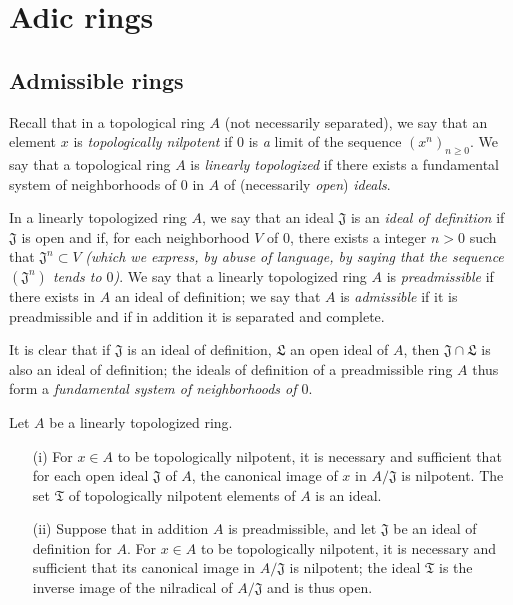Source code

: \section{Adic rings}
\label{section:0.7}

\subsection{Admissible rings}
\label{subsection:0.7.1}

\begin{env}[7.1.1]
\label{0.7.1.1}
Recall that in a topological ring $A$ (not necessarily separated), we say that an element $x$
is \emph{topologically nilpotent} if $0$ is \emph{a} limit of the sequence
$(x^n)_{n\geq 0}$. We say that a topological ring $A$ is \emph{linearly topologized} if
there exists a fundamental system of neighborhoods of $0$ in $A$ of (necessarily \emph{open})
\emph{ideals}.
\end{env}

\begin{definition}[7.1.2]
\label{0.7.1.2}
In a linearly topologized ring $A$, we say that an ideal $\mathfrak{J}$ is an \emph{ideal of
definition} if $\mathfrak{J}$ is open and if, for each neighborhood $V$ of $0$, there exists
a integer $n>0$ such
that $\mathfrak{J}^n\subset V$ \emph{(which we express, by abuse of language, by saying that
the sequence $(\mathfrak{J}^n)$ \emph{tends to $0$})}. We say that a linearly topologized
ring $A$ is \emph{preadmissible} if there exists in $A$ an ideal of definition; we say that
$A$ is \emph{admissible} if it is preadmissible and if in addition it is separated and
complete.
\end{definition}

It is clear that if $\mathfrak{J}$ is an ideal of definition, $\mathfrak{L}$ an open ideal of
$A$, then $\mathfrak{J}\cap\mathfrak{L}$ is also an ideal of definition; the ideals of
definition of a preadmissible ring $A$ thus form a \emph{fundamental system of neighborhoods
of $0$}.

\begin{lemma}[7.1.3]
\label{0.7.1.3}
Let $A$ be a linearly topologized ring.
\begin{enumerate}
  \item[{\rm(i)}] For $x\in A$ to be topologically nilpotent, it is necessary and sufficient that for
    each open ideal $\mathfrak{J}$ of $A$, the canonical image of $x$ in $A/\mathfrak{J}$ is
    nilpotent. The set $\mathfrak{T}$ of topologically nilpotent elements of $A$ is an ideal.
  \item[{\rm(ii)}] Suppose that in addition $A$ is preadmissible, and let $\mathfrak{J}$ be an ideal
    of definition for $A$. For $x\in A$ to be topologically nilpotent, it is necessary and
    sufficient that its canonical image in $A/\mathfrak{J}$ is nilpotent; the ideal
    $\mathfrak{T}$ is the inverse image of the nilradical of $A/\mathfrak{J}$ and is thus open.
\end{enumerate}
\end{lemma}

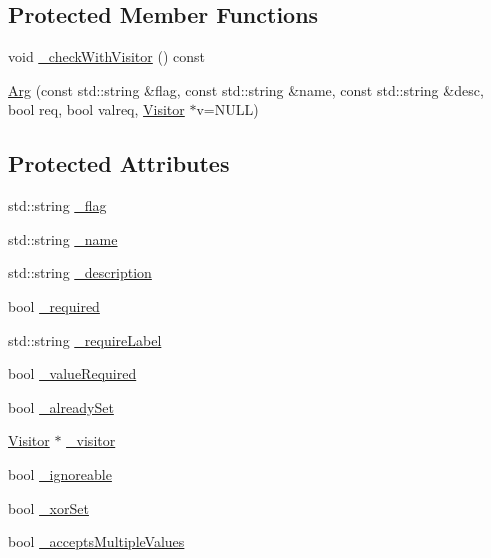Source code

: \subsection*{Protected Member Functions}
\begin{DoxyCompactItemize}
\item 
void \hyperlink{class_t_c_l_a_p_1_1_arg_aa963d0d4c8cb297e1f4cf74143bf6d1b}{\+\_\+check\+With\+Visitor} () const 
\item 
\hyperlink{class_t_c_l_a_p_1_1_arg_ab25a06db5edf82a5b965b641b3c63372}{Arg} (const std\+::string \&flag, const std\+::string \&name, const std\+::string \&desc, bool req, bool valreq, \hyperlink{class_t_c_l_a_p_1_1_visitor}{Visitor} $\ast$v=N\+U\+L\+L)
\end{DoxyCompactItemize}
\subsection*{Protected Attributes}
\begin{DoxyCompactItemize}
\item 
std\+::string \hyperlink{class_t_c_l_a_p_1_1_arg_ae68407a0a8223023ad0ae3b9dc7986f5}{\+\_\+flag}
\item 
std\+::string \hyperlink{class_t_c_l_a_p_1_1_arg_ac0f138057a99fb5d94ff4acb41a083aa}{\+\_\+name}
\item 
std\+::string \hyperlink{class_t_c_l_a_p_1_1_arg_a9882fe256eaab01ac53db54ac657d272}{\+\_\+description}
\item 
bool \hyperlink{class_t_c_l_a_p_1_1_arg_ad16408bd1ca4d8b1d14d6c5129545a84}{\+\_\+required}
\item 
std\+::string \hyperlink{class_t_c_l_a_p_1_1_arg_a2ed097a868e34a0c4f6062ead744ac54}{\+\_\+require\+Label}
\item 
bool \hyperlink{class_t_c_l_a_p_1_1_arg_a776682b7e19f4dc231bbad3d10034dfa}{\+\_\+value\+Required}
\item 
bool \hyperlink{class_t_c_l_a_p_1_1_arg_a829e32129857d2683e5791a5df1208ec}{\+\_\+already\+Set}
\item 
\hyperlink{class_t_c_l_a_p_1_1_visitor}{Visitor} $\ast$ \hyperlink{class_t_c_l_a_p_1_1_arg_aa9ff037e92c9fa5bd85e532f61899300}{\+\_\+visitor}
\item 
bool \hyperlink{class_t_c_l_a_p_1_1_arg_a9832bb7564f4ab472bd51b7b1bbc683f}{\+\_\+ignoreable}
\item 
bool \hyperlink{class_t_c_l_a_p_1_1_arg_ab413bd1d8a7ecf3c89672ee23ef791ba}{\+\_\+xor\+Set}
\item 
bool \hyperlink{class_t_c_l_a_p_1_1_arg_a13130a9a5d22c57a6d42a8883c9b1e0f}{\+\_\+accepts\+Multiple\+Values}
\end{DoxyCompactItemize}


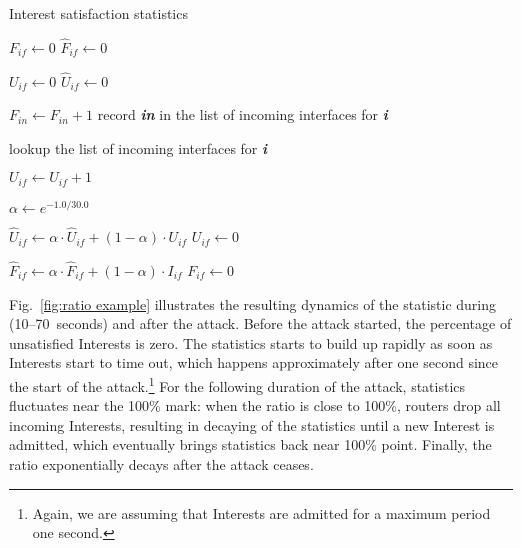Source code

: \begin{algorithm}[h]
\footnotesize
\caption{\small Interest satisfaction statistics}
\label{algo:interest stats}
\begin{algorithmic}[1]

    \State $F_{if} \leftarrow 0$ 
    \State $\hat F_{if} \leftarrow 0$ 

    \State $U_{if} \leftarrow 0$ 
    \State $\hat U_{if} \leftarrow 0$ 
\EndFor

\vspace{0.1cm}
  \State $F_{in} \leftarrow F_{in} + 1$
  \State record \textbf{\emph{in}} in the list of incoming interfaces for \textbf{\emph{i}}
\EndFunction

\vspace{0.1cm}
    \State lookup the list of incoming interfaces for \textbf{\emph{i}}

        \State $U_{if} \leftarrow U_{if} + 1$
    \EndFor
\EndFunction

\vspace{0.1cm}

\State {} 
 
\State $\alpha \leftarrow e^{-1.0/30.0}$  %

    \State $\hat U_{if} \leftarrow \alpha \cdot \hat U_{if} + (1 - \alpha) \cdot U_{if}$ 
    \State $U_{if} \leftarrow 0$ 

     
        \State $\hat F_{if} \leftarrow \alpha \cdot \hat F_{if} + (1 - \alpha) \cdot I_{if}$ 
        \State $F_{if} \leftarrow 0$ 
    \EndIf
\EndFor

\EndFunction

\end{algorithmic}
\end{algorithm}


Fig.~\ref{fig:ratio example} illustrates the resulting dynamics of the statistic during (10--70~seconds) and after the attack.
Before the attack started, the percentage of unsatisfied Interests is zero.  
The statistics starts to build up rapidly as soon as Interests start to time out, which happens approximately after one second since the start of the attack.\footnote{Again, we are assuming that Interests are admitted for a maximum period one second.}
For the following duration of the attack, statistics fluctuates near the 100\% mark: 
when the ratio is close to 100\%, routers drop all incoming Interests, resulting in decaying of the statistics until a new Interest is admitted, which eventually brings statistics back near 100\% point.
Finally, the ratio exponentially decays after the attack ceases.

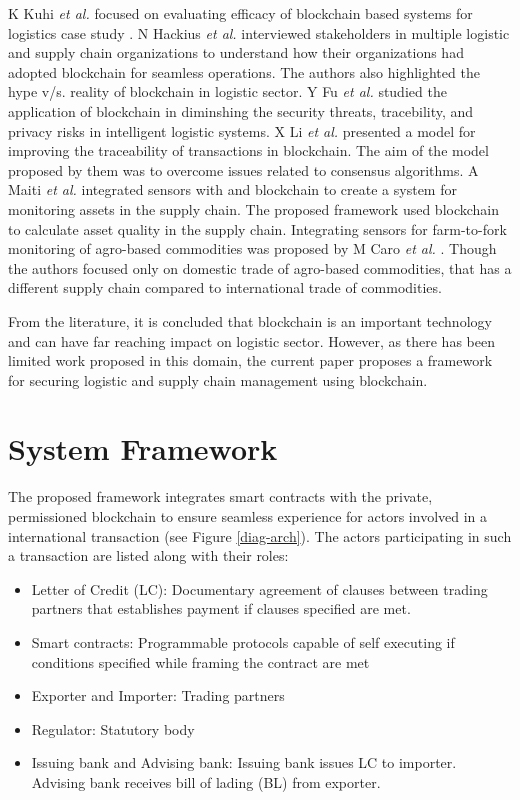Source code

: \documentclass[num-refs]{wiley-article}
\begin{document}
K Kuhi \textit{et al.} focused on evaluating efficacy of blockchain based systems for logistics case study  \cite{kuhi2018ensuring}. N Hackius \textit{et al.} \cite{hackius2020translating} interviewed stakeholders in multiple logistic and supply chain organizations to understand how their organizations had adopted blockchain for seamless operations. The authors also highlighted the hype v/s. reality of blockchain in logistic sector. Y Fu \textit{et al.} \cite{fu2019operation} studied the application of blockchain in diminshing the security threats, tracebility, and privacy risks in intelligent logistic systems. X Li \textit{et al.} \cite{li2020research} presented a model for improving the traceability of transactions in blockchain. The aim of the model proposed by them was to overcome issues related to consensus algorithms. A Maiti \textit{et al.} \cite{maiti2019estimating} integrated sensors with and blockchain to create a system for monitoring assets in the supply chain. The proposed framework used blockchain to calculate asset quality in the supply chain. Integrating sensors for farm-to-fork monitoring of agro-based commodities was proposed by M Caro \textit{et al.} \cite{caro2018blockchain}. Though the authors focused only on domestic trade of agro-based commodities, that has a different supply chain compared to international trade of commodities.


From the literature, it is concluded that blockchain is an important technology and can have far reaching impact on logistic sector. However, as there has been limited work proposed in this domain, the current paper proposes a framework for securing logistic and supply chain management using blockchain.

\section{System Framework} \label{prop}
The proposed framework integrates smart contracts with the private, permissioned blockchain to ensure seamless experience for actors involved in a international transaction (see Figure \ref{diag-arch}). The actors participating in such a transaction are listed along with their roles:

\begin{itemize}
    \item Letter of Credit (LC): Documentary agreement of clauses between trading partners that establishes payment if clauses specified are met.
    \item Smart contracts: Programmable protocols capable of self executing if conditions specified while framing the contract are met
    \item Exporter and Importer: Trading partners
    \item Regulator: Statutory body
    \item Issuing bank and Advising bank: Issuing bank issues LC to importer. Advising bank receives bill of lading (BL) from exporter.
\end{itemize}
\end{document}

● ● ● ●

◆ Problem to solve:
Filter the listing by the string "textbf"; copy each matching line.

◆ Exercise solution:
  \State record \textbf{\emph{in}} in the list of incoming interfaces for \textbf{\emph{i}}
    \State lookup the list of incoming interfaces for \textbf{\emph{i}}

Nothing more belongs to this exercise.